Ahead of its time (this book was released in the early 60s and not the early 70s) and promoting a pantheistic view that emphasizes personal responsibility in our own lives, this book is not only entertaining but it will leave the reading asking questions.

Experience More in 2006

I've always been troubled by the concept of a New Year's Resolution. There's nothing special about the start of a new calendar year that warrants a change in one's life. I'm not saying that people are wrong in wanting to do something such as 'exercise more' or 'quit smoking'; however, they should do those things for a reason that transcends the progression of the calendar year.
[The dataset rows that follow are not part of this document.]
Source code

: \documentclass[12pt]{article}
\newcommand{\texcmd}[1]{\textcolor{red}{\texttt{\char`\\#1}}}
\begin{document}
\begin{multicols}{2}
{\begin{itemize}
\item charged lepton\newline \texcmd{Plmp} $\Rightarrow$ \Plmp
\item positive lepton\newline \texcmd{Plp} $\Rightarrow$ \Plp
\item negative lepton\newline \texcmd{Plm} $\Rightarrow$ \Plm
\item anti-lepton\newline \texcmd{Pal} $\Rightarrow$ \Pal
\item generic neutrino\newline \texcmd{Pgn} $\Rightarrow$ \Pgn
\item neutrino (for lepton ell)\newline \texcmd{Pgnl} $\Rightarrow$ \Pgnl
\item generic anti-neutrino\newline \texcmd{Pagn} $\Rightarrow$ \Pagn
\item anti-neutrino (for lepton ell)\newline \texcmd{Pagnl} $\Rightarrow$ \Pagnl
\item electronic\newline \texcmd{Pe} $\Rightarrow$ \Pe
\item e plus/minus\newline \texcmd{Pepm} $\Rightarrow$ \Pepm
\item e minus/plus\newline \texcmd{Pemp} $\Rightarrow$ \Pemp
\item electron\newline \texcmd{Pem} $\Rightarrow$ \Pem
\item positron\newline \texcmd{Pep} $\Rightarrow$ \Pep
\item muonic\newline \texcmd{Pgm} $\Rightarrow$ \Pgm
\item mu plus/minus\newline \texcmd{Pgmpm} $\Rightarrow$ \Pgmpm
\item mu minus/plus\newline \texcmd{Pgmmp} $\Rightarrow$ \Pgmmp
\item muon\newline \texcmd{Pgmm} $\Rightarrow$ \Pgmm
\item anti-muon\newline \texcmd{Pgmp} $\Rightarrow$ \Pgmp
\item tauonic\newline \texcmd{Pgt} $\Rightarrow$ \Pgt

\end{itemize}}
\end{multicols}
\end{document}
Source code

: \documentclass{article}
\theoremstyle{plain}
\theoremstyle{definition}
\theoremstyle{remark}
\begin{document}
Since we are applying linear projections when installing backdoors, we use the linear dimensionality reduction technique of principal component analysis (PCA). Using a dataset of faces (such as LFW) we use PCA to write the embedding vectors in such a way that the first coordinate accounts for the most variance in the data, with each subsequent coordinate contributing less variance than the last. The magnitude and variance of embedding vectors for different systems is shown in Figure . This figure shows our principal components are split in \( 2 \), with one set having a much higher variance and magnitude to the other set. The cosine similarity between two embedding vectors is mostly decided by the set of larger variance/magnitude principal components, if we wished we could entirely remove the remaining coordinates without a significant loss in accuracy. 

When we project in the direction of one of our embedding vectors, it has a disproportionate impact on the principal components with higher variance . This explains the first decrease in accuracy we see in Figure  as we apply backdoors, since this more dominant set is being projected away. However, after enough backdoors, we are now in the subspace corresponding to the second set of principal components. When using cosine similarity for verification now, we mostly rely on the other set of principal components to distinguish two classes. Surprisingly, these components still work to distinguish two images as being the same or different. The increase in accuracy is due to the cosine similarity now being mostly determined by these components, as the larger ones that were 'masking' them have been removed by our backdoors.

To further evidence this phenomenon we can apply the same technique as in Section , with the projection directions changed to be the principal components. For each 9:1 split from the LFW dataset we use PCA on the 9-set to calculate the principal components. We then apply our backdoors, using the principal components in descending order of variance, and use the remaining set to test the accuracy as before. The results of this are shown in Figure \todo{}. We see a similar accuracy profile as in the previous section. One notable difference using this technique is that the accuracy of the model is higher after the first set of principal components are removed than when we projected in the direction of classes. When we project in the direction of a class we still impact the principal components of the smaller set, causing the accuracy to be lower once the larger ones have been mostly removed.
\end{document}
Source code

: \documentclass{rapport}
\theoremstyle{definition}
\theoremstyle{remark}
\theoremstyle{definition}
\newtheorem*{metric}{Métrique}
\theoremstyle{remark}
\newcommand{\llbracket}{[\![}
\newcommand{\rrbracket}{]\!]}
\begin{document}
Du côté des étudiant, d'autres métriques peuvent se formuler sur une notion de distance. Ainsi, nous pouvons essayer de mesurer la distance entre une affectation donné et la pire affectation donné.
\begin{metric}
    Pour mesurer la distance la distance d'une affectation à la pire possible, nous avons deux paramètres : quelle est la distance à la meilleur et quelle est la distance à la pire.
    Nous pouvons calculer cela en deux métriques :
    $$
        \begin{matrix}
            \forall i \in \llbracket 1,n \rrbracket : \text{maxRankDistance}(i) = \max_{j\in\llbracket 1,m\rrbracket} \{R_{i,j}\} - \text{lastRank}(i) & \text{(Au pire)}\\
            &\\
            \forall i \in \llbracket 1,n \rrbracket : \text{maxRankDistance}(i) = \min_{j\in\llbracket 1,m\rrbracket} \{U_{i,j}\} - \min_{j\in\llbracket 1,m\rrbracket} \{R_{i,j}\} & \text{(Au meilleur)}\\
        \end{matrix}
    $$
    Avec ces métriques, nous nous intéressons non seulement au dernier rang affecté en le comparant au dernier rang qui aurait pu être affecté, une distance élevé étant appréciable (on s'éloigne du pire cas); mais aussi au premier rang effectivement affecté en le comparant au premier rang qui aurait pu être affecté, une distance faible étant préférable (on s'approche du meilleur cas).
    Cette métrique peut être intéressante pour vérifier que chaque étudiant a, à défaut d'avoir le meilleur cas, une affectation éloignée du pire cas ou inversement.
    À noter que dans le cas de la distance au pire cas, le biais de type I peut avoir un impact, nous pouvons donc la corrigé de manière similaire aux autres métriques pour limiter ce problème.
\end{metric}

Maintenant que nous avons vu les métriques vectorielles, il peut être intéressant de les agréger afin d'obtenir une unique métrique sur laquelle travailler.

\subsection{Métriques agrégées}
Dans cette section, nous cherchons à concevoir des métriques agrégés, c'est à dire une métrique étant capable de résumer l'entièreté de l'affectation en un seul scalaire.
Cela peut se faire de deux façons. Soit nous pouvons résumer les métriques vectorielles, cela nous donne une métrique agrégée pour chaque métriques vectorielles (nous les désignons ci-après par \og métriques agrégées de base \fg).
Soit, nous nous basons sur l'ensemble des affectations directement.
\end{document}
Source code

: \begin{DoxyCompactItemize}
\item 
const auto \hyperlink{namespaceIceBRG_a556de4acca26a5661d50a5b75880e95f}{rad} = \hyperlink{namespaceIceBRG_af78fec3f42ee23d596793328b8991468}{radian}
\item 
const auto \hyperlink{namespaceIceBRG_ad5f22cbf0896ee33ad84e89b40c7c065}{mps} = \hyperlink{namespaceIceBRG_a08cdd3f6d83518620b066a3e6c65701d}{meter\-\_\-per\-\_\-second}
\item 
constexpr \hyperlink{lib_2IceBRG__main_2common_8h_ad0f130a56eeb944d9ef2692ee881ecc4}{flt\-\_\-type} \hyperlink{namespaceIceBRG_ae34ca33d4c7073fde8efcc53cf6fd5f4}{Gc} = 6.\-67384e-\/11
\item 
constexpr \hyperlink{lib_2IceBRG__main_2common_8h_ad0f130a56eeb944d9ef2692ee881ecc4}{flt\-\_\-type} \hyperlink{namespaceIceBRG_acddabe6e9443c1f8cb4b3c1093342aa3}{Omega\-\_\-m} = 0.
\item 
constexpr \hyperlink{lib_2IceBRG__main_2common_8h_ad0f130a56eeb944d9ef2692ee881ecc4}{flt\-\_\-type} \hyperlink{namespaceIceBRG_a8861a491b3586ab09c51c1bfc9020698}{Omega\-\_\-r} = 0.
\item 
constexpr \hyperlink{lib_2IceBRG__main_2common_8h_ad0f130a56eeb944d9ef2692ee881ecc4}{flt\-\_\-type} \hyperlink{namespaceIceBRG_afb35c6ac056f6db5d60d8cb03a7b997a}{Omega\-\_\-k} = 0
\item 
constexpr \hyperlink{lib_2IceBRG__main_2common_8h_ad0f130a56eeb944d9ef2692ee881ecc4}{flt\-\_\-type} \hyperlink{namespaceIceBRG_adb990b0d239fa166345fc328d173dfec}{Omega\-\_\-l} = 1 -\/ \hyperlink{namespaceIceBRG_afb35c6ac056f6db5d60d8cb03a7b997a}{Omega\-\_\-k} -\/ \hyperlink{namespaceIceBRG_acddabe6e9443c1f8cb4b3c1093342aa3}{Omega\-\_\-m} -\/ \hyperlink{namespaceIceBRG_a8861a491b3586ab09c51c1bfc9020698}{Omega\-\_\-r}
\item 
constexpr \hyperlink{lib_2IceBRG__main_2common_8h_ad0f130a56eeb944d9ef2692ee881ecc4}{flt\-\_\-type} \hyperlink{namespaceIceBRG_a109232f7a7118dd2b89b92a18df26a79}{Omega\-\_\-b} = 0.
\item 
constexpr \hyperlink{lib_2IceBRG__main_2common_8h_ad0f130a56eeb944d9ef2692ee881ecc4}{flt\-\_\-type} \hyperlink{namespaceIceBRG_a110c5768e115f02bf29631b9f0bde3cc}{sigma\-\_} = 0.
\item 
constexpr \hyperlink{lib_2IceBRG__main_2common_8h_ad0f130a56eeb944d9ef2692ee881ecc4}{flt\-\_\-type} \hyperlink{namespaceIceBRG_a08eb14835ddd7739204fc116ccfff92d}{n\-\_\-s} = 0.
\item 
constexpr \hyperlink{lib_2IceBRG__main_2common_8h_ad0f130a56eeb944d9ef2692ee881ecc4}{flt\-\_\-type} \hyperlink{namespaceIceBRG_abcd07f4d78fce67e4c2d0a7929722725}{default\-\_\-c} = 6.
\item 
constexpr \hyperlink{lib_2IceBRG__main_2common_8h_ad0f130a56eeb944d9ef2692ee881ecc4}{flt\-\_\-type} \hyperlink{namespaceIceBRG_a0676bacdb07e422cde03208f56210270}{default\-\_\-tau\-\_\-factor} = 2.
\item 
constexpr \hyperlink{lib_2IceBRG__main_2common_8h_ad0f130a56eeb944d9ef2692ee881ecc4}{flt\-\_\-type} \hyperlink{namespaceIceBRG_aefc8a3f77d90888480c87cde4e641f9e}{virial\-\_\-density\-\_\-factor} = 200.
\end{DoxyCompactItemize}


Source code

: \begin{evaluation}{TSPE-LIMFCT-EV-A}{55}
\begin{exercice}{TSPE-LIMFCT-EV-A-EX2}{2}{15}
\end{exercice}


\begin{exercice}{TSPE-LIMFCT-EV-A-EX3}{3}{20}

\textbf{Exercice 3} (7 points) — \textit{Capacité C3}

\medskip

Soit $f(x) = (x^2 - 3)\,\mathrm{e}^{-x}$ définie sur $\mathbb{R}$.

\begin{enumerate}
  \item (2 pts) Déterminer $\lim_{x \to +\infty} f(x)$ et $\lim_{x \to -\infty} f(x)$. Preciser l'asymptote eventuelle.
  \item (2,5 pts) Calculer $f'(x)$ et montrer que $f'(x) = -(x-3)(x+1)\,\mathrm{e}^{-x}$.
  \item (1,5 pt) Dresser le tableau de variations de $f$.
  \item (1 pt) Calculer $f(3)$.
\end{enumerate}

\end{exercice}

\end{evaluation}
A good resolution is to Experience More. Simply put, Experiencing More translates to looking past the barriers that have been shaped around us and mandate our daily experience. Experiencing More is grokking that there is more to life than the predictable routine of daily life; it is an attempt to spice up the story of our life. The routine of modern life acts as a strong force that binds us to a particular beat of life and the first step in Experiencing More is understanding what aspects of our life are too predictable. To become a navigator of the space of all beats one has to only perturb their daily routine and be aware of the world around them as everything will take care of itself.